Exercise objective: The answer should consist of each line below that contains the word "frac".

══ The input ══

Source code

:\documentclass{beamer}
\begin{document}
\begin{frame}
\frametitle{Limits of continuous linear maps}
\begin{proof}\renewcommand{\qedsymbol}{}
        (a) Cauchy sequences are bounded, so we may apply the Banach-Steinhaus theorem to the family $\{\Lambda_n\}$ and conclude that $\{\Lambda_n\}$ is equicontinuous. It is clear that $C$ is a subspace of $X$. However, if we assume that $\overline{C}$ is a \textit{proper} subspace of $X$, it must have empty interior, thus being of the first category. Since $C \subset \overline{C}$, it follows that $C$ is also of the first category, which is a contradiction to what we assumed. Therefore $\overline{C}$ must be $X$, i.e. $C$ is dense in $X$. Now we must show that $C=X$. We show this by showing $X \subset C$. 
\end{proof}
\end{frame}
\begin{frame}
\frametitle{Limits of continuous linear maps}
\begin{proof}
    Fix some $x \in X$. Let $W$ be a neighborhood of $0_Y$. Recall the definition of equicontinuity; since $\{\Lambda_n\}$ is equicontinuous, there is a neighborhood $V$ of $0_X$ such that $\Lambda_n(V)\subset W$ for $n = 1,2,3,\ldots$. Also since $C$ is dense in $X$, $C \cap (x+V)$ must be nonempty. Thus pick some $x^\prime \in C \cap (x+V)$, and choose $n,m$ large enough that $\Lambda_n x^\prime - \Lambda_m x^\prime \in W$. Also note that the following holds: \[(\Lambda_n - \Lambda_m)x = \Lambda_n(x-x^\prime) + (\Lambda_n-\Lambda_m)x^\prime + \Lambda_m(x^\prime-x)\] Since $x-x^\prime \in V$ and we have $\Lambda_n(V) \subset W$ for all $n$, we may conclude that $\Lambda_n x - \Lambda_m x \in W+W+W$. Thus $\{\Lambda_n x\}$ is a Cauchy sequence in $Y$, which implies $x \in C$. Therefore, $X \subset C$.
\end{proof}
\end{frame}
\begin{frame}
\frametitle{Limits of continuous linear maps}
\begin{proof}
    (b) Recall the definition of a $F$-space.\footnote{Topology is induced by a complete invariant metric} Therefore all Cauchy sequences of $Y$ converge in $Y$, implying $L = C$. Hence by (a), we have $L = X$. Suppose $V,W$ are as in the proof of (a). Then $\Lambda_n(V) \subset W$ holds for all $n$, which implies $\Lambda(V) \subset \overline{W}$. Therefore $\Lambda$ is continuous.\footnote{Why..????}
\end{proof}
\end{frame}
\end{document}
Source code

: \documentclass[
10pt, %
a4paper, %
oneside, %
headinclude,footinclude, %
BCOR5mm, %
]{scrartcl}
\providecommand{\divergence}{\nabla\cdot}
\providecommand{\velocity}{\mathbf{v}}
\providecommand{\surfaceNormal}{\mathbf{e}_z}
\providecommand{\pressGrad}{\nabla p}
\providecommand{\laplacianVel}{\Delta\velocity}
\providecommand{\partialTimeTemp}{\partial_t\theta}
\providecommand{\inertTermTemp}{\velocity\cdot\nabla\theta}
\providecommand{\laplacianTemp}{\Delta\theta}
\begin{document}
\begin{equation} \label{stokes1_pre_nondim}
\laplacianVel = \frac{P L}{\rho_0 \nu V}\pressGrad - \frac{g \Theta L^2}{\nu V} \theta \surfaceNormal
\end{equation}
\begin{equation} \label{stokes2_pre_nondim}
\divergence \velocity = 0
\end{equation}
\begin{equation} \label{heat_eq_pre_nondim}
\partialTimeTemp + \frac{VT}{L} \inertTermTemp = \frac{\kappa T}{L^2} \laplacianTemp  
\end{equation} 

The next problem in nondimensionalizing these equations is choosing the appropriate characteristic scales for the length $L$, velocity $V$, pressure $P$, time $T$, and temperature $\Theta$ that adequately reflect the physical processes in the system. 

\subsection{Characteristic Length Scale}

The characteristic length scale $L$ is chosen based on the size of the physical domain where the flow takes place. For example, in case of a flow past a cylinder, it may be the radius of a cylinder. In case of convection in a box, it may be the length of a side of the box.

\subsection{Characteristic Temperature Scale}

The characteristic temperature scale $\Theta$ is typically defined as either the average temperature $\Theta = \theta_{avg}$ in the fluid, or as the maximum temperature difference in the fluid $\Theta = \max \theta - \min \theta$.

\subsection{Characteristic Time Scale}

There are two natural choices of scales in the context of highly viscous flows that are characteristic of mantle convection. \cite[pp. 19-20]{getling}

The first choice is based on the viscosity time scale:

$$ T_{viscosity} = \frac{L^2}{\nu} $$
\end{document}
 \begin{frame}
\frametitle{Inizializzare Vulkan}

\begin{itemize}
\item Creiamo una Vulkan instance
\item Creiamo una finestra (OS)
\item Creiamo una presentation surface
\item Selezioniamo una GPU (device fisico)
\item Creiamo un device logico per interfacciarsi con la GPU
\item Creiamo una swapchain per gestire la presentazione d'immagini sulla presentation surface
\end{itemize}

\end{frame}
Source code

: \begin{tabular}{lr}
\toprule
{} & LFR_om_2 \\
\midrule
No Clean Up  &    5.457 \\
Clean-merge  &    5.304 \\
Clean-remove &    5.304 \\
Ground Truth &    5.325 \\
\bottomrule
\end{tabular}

═══

Output:
\laplacianVel = \frac{P L}{\rho_0 \nu V}\pressGrad - \frac{g \Theta L^2}{\nu V} \theta \surfaceNormal
\partialTimeTemp + \frac{VT}{L} \inertTermTemp = \frac{\kappa T}{L^2} \laplacianTemp  
$$ T_{viscosity} = \frac{L^2}{\nu} $$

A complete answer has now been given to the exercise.